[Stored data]
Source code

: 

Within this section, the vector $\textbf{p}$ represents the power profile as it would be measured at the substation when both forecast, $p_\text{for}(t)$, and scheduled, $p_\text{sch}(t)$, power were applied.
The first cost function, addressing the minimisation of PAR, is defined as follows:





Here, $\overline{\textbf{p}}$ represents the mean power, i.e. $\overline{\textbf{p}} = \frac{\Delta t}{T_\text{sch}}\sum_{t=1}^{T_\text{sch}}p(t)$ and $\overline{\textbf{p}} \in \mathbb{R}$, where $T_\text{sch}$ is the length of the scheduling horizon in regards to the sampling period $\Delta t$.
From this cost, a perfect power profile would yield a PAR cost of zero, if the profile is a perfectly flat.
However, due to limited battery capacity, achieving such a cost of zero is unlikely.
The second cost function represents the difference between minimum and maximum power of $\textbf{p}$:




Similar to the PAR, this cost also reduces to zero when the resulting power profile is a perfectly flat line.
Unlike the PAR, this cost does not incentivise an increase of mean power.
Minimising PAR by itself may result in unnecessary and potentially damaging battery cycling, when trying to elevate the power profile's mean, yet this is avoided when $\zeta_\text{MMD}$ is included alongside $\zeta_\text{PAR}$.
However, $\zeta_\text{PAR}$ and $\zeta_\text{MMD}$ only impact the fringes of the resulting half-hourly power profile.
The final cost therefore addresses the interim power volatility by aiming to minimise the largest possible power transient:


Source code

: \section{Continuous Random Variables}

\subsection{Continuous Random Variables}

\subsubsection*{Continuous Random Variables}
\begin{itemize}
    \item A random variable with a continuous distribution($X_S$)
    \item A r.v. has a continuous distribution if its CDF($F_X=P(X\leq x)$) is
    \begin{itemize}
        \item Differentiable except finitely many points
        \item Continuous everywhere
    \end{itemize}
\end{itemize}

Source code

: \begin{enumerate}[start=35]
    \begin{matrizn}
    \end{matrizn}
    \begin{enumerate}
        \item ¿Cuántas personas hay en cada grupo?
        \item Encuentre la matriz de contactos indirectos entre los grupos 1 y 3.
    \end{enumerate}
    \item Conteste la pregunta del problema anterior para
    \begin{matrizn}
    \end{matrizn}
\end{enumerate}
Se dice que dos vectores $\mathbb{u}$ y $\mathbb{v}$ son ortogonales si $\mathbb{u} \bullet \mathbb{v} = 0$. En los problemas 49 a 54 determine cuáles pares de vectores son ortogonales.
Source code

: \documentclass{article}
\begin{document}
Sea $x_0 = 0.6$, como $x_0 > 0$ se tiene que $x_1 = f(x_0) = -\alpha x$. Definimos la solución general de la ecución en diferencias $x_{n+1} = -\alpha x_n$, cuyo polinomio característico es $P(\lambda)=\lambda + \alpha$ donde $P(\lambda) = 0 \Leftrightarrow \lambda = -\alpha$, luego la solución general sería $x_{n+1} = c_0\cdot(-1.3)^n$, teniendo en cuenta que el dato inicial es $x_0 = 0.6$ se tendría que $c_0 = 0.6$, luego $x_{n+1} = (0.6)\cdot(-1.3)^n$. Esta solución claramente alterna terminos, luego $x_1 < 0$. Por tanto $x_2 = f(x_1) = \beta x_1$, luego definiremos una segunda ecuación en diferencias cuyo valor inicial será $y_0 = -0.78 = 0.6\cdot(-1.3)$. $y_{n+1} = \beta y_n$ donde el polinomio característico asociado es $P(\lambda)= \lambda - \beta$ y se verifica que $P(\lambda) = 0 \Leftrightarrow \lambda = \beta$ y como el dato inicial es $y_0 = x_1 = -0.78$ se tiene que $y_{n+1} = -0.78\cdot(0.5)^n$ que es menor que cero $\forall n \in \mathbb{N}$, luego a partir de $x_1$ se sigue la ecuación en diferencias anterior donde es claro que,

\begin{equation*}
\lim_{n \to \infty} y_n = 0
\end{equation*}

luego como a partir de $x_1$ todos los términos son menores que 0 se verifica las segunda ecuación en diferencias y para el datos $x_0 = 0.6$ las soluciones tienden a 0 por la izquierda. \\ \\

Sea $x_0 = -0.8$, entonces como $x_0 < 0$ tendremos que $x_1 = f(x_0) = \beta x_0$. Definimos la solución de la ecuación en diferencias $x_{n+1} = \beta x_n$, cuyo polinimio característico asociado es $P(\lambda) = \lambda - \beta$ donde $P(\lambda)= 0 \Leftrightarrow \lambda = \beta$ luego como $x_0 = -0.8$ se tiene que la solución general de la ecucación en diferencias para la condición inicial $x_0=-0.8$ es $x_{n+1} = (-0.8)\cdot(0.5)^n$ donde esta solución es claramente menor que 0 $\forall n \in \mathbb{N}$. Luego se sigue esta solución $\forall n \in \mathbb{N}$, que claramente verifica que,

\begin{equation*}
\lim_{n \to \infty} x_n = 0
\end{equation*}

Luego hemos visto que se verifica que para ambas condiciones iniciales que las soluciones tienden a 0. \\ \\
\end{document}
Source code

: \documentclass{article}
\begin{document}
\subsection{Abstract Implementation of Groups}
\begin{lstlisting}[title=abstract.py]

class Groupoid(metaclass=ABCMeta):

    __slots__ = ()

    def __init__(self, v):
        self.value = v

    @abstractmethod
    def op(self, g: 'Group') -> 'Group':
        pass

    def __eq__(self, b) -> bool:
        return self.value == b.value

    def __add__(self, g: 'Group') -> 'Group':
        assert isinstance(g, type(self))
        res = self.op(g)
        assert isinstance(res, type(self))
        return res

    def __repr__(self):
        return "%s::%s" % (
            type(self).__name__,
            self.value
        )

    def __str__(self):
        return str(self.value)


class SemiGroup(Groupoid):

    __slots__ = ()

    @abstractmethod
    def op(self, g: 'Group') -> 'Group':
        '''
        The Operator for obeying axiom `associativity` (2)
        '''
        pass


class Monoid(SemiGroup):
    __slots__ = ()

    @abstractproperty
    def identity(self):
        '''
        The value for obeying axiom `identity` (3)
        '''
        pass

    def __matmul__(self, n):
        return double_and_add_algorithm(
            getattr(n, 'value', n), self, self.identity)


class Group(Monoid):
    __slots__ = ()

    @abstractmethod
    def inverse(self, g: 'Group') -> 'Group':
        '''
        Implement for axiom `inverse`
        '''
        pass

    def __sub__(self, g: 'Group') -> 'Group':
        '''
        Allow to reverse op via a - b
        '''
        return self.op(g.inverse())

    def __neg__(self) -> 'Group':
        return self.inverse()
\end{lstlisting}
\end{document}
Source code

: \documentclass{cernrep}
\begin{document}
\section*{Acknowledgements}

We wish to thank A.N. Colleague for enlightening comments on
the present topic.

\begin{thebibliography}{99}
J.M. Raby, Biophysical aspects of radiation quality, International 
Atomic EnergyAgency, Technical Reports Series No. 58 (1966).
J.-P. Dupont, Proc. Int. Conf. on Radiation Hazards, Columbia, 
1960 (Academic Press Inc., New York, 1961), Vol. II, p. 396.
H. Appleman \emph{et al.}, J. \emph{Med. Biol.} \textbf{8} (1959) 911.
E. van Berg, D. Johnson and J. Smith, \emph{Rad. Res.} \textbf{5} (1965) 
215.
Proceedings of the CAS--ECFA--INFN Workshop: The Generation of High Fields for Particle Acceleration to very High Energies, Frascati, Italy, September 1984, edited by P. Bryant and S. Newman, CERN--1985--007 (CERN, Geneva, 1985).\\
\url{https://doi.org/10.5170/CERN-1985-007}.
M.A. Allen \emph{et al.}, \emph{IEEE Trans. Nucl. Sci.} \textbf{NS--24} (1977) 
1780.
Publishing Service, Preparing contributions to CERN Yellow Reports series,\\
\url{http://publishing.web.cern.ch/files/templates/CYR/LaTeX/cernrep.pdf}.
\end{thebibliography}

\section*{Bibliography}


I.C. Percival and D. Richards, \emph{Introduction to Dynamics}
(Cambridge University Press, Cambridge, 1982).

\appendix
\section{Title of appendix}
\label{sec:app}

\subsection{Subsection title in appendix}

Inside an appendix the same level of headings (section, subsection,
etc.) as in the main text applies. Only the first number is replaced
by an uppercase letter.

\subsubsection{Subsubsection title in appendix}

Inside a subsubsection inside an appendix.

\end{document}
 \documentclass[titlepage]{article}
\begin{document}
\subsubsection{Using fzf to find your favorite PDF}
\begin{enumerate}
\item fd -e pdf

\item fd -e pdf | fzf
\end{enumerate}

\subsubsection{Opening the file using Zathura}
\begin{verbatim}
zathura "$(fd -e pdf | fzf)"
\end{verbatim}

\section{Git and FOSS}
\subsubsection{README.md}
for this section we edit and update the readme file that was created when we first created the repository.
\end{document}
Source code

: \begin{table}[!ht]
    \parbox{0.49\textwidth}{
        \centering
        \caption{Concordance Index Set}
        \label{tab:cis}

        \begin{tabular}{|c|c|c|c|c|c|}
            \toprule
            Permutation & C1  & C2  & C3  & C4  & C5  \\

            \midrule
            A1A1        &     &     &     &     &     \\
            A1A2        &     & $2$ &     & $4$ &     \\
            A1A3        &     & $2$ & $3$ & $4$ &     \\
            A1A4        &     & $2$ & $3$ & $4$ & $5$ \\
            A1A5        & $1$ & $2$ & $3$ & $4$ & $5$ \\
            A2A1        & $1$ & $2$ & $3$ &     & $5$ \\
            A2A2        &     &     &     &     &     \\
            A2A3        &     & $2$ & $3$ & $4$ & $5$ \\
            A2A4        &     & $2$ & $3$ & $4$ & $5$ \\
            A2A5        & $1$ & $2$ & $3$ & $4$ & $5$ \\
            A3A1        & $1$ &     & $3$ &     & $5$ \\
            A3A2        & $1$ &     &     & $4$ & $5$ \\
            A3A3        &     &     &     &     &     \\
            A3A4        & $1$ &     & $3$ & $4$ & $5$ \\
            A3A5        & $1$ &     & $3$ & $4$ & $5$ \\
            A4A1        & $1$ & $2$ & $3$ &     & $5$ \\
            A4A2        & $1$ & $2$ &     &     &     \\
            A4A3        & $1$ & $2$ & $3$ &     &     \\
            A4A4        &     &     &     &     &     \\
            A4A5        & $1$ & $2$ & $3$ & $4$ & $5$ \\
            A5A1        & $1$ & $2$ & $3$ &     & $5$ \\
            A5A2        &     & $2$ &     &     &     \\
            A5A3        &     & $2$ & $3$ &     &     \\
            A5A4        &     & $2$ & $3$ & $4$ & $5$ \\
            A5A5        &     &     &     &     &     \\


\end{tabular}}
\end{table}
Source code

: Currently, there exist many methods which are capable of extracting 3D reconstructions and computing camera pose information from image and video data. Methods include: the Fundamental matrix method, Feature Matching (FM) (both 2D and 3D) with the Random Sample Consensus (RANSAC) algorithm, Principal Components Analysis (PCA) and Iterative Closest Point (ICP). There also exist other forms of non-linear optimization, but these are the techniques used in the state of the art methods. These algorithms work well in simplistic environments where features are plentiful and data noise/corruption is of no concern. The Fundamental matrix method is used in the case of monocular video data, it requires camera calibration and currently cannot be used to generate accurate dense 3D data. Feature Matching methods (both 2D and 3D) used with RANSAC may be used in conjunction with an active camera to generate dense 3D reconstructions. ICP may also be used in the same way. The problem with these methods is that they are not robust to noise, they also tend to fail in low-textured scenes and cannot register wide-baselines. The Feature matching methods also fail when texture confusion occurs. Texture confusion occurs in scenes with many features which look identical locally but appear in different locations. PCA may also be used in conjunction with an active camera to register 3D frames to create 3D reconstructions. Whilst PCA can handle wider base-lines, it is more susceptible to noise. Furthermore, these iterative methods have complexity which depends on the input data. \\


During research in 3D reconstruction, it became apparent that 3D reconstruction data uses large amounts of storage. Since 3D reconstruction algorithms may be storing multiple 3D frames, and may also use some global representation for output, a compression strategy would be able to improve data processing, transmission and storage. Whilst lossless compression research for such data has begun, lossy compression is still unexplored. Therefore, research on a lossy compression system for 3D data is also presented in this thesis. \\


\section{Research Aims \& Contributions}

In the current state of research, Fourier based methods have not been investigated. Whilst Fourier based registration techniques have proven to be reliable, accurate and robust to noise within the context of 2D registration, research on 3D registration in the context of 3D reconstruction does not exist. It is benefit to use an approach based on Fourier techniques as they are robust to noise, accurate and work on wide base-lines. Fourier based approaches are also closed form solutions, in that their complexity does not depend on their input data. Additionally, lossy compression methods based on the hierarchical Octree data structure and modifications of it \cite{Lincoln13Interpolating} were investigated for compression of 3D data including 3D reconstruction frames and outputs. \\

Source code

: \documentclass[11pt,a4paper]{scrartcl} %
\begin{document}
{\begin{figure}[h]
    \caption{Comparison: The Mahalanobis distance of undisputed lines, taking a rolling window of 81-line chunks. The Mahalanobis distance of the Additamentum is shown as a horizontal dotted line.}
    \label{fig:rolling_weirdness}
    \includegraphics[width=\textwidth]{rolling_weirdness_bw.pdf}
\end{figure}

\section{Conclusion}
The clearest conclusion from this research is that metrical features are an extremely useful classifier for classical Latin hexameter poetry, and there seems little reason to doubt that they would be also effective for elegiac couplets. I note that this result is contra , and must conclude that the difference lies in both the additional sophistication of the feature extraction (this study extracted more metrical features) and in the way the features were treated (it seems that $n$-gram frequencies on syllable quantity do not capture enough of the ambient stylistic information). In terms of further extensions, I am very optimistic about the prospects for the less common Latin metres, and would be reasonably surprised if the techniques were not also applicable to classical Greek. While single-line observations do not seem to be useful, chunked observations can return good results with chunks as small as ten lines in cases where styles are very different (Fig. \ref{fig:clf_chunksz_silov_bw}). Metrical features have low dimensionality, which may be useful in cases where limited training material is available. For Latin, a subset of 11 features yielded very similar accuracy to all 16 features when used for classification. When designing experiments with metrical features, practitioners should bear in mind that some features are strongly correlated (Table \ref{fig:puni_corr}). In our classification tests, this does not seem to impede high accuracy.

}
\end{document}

**ASSIGNMENT**
From the entries above, copy out every line where the string "However" appears.

**TASK RESPONSE**
However, due to limited battery capacity, achieving such a cost of zero is unlikely.
However, $\zeta_\text{PAR}$ and $\zeta_\text{MMD}$ only impact the fringes of the resulting half-hourly power profile.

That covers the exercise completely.